New coronavirus infections continued their sharp decline over the past week, and are now back down to pre-Thanksgiving levels.
The big picture: Given the U.S.’ experience over the past year, it can be hard to trust anything that looks like good news, without fearing that another shoe is about to drop. But the U.S. really is doing something right lately. Cases are way down, vaccinations are way up, and that’s going to save a lot of lives.
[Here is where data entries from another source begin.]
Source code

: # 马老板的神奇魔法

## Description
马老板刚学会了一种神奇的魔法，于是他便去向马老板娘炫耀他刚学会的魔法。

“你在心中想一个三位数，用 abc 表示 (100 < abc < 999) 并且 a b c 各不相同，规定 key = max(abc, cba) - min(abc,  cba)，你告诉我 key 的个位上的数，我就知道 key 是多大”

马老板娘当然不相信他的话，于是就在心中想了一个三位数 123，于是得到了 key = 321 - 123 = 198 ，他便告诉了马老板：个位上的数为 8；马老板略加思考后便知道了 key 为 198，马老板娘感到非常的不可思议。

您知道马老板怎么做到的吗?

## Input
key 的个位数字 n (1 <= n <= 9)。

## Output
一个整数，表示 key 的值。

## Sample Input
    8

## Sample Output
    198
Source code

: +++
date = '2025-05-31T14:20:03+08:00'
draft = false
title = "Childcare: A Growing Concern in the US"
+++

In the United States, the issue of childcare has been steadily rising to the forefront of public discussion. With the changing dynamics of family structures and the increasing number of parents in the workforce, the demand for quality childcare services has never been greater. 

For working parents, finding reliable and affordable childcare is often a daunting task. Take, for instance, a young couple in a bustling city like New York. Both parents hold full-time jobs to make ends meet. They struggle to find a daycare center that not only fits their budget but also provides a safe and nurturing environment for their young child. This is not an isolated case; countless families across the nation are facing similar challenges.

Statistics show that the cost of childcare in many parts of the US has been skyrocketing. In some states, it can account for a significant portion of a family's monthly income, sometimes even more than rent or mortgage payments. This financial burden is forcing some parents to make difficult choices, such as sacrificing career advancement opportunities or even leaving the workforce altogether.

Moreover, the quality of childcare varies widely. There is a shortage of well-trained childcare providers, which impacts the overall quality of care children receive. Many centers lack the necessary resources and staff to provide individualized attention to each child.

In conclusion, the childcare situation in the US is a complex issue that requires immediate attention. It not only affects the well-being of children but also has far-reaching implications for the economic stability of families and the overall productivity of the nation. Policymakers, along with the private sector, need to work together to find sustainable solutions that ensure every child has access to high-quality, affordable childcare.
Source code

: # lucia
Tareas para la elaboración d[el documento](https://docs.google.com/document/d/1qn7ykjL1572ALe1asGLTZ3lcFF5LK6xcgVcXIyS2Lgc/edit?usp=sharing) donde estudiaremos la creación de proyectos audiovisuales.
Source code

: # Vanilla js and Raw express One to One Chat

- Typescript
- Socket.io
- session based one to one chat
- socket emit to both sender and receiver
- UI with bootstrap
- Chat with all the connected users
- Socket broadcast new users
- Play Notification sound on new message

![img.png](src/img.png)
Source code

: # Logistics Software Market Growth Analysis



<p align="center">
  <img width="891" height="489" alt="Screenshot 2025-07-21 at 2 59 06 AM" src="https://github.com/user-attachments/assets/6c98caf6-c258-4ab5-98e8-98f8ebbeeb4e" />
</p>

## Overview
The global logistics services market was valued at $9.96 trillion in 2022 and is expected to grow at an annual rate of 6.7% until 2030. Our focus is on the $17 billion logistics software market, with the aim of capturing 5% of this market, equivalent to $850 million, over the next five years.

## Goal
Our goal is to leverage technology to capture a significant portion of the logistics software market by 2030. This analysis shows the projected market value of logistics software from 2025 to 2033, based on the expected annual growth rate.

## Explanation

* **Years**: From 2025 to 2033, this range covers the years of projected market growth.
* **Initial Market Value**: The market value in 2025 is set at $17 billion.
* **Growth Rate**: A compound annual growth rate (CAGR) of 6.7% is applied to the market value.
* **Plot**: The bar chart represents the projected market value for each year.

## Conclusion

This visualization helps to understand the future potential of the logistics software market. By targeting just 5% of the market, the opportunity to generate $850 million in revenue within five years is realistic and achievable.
By the numbers: On average, just under 65,000 Americans were diagnosed with coronavirus infections every day over the past week. That’s a 20% drop from the week before, and continues a steep downward trend that has lasted more than a month.
- Caseloads got worse over the past week in four states — Idaho, New Hampshire, Washington and Wyoming — and improved in 34 states.
- Hospitalizations were unchanged over the past week, but deaths fell by 24%. The coronavirus is now killing about 2,000 Americans per day.
- The U.S. conducted an average of about 1.4 million coronavirus tests per day over the past week, and is administering about 1.4 million vaccine doses per day.
What’s next: It’s true that more contagious variants of COVID-19 could cause cases — and therefore hospitalizations and deaths — to spike again. But the best protection against that risk is to curb the virus’ spread and ramp up vaccinations — which we’re doing.
The bottom line: If we can keep this up, some form of post-pandemic life is within our reach.
Each week, Axios tracks the change in new infections in each state. We use a seven-day average to minimize the effects of day-to-day discrepancies in states’ reporting.